Friday, July 30, 2021

Mineral Point (Part 8)

One thing my dad and I would do during that Spring was play tennis. Research on how to slow down dementia was pretty limited about twenty years ago but they had found that exercise helped, and so I bought a couple of rackets and some balls to hit around the courts down at Soldiers Park. This activity echoed things we'd do when we were all kids and dad would take us there in the summer evenings, after work. We'd play doubles, myself, brother, sister, and him and maybe then go have ice cream afterwards. It was fun then, and fun again, the most normal, non-dementia hindered activity that we could do together. As opposed to other activities that required us to interact with folks. Going to Pizza Hut and having my dad tell the waitress that he had dementia. Or Wal-Mart, again, my dad first asking a stranger where he was from and then telling him that he had dementia. He'd tell them, and then announce, proudly I suppose, that most folks couldn't tell that he had dementia. They'd respond to it the way one could respond to that kind of comment, with polite bewilderment. 

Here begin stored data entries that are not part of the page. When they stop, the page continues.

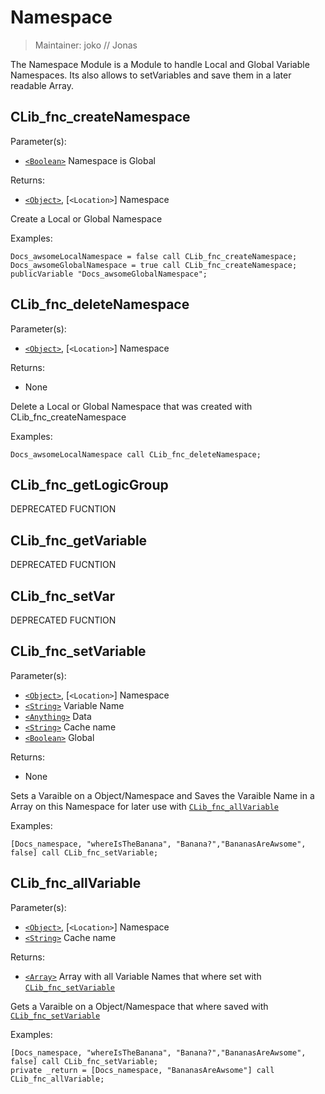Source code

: # Namespace

> Maintainer: joko // Jonas

The Namespace Module is a Module to handle Local and Global Variable Namespaces.
Its also allows to setVariables and save them in a later readable Array.


## CLib_fnc_createNamespace

Parameter(s):
* [`<Boolean>`] Namespace is Global

Returns:
* [`<Object>`], [`<Location>`] Namespace

Create a Local or Global Namespace

Examples:

```sqf
Docs_awsomeLocalNamespace = false call CLib_fnc_createNamespace;
Docs_awsomeGlobalNamespace = true call CLib_fnc_createNamespace;
publicVariable "Docs_awsomeGlobalNamespace";
```

## CLib_fnc_deleteNamespace

Parameter(s):
* [`<Object>`], [`<Location>`] Namespace

Returns:
* None

Delete a Local or Global Namespace that was created with CLib_fnc_createNamespace

Examples:

```sqf
Docs_awsomeLocalNamespace call CLib_fnc_deleteNamespace;
```

## CLib_fnc_getLogicGroup
DEPRECATED FUCNTION

## CLib_fnc_getVariable
DEPRECATED FUCNTION

## CLib_fnc_setVar
DEPRECATED FUCNTION

## CLib_fnc_setVariable

Parameter(s):
* [`<Object>`], [`<Location>`] Namespace
* [`<String>`] Variable Name
* [`<Anything>`] Data
* [`<String>`] Cache name
* [`<Boolean>`] Global

Returns:
* None

Sets a Varaible on a Object/Namespace and
Saves the Varaible Name in a Array on this Namespace for later use with [`CLib_fnc_allVariable`]

Examples:

```sqf
[Docs_namespace, "whereIsTheBanana", "Banana?","BananasAreAwsome", false] call CLib_fnc_setVariable;
```

## CLib_fnc_allVariable

Parameter(s):
* [`<Object>`], [`<Location>`] Namespace
* [`<String>`] Cache name

Returns:
* [`<Array>`] Array with all Variable Names that where set with [`CLib_fnc_setVariable`]

Gets a Varaible on a Object/Namespace that where saved with [`CLib_fnc_setVariable`]

Examples:

```sqf
[Docs_namespace, "whereIsTheBanana", "Banana?","BananasAreAwsome", false] call CLib_fnc_setVariable;
private _return = [Docs_namespace, "BananasAreAwsome"] call CLib_fnc_allVariable;
```

[`<Control>`]: https://community.bistudio.com/wiki/Control
[`<Anything>`]: https://community.bistudio.com/wiki/Anything
[`<Config>`]: https://community.bistudio.com/wiki/Config
[`<Object>`]: https://community.bistudio.com/wiki/Object
[`<String>`]: https://community.bistudio.com/wiki/String
[`<Number>`]: https://community.bistudio.com/wiki/Number
[`<Array>`]: https://community.bistudio.com/wiki/Array
[`<Position>`]: https://community.bistudio.com/wiki/Position
[`<Color>`]: https://community.bistudio.com/wiki/Color
[`<Boolean>`]: https://community.bistudio.com/wiki/Boolean
[`<Code>`]: https://community.bistudio.com/wiki/Code
[`<Group>`]: https://community.bistudio.com/wiki/Group
[`CLib_fnc_allVariable`]: ##CLib_fnc_allVariable
[`CLib_fnc_setVariable`]: ##CLib_fnc_setVariable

Or the time on the airplane in May that year, the last time he ever left Wisconsin when I accompanied him for a coordinated visit to see my sister in DC, staying in the old Georgetown house of the judge she was house sitting for. My brother had came down from New York to join us, the four of us together. Before getting on the plane in Madison my dad and I had bought a bag a cheese curds from Hooks, a famous cheese maker in Wisconsin. Or maybe Susan had given it to us for the plane ride. I don't remember. What I remember are two things: the way fresh cheese curds squeak when you bite them. Dad leaned over to the man sitting in the aisle seat and offered them a cheese curd and told them about the squeakiness of fresh cheese curds. That it only lasts for a day or two at the most. That's how you know they're fresh. These are fresh curds. Most folks have never really had fresh curds. And then he told them that he had dementia, that nobody would ever know if from the way that he behaved, and that he was on his way with his son to visit his daughter and his other son in DC. The man had a cheese curd and then talked with my dad for a while. Wished him good luck as he exited the plan. 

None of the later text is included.